Activity
Using the records provided below, locate and copy each line that contains the word "está".

━━━━━ Supplied data ━━━━━

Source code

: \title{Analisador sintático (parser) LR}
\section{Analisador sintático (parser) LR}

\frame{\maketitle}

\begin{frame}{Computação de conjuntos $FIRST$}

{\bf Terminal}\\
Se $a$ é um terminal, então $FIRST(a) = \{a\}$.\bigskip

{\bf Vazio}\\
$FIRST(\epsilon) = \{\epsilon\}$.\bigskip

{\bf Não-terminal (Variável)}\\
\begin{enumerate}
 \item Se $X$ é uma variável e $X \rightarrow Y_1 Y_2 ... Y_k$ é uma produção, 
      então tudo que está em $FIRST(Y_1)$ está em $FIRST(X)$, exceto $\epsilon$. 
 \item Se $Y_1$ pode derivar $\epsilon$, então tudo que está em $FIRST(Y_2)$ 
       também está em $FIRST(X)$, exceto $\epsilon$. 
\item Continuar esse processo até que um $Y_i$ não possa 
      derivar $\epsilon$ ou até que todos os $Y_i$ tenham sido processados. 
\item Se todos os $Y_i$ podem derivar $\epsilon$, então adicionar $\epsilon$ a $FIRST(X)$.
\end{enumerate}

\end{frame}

━━━━━

Solution below
      então tudo que está em $FIRST(Y_1)$ está em $FIRST(X)$, exceto $\epsilon$. 
 \item Se $Y_1$ pode derivar $\epsilon$, então tudo que está em $FIRST(Y_2)$ 
       também está em $FIRST(X)$, exceto $\epsilon$. 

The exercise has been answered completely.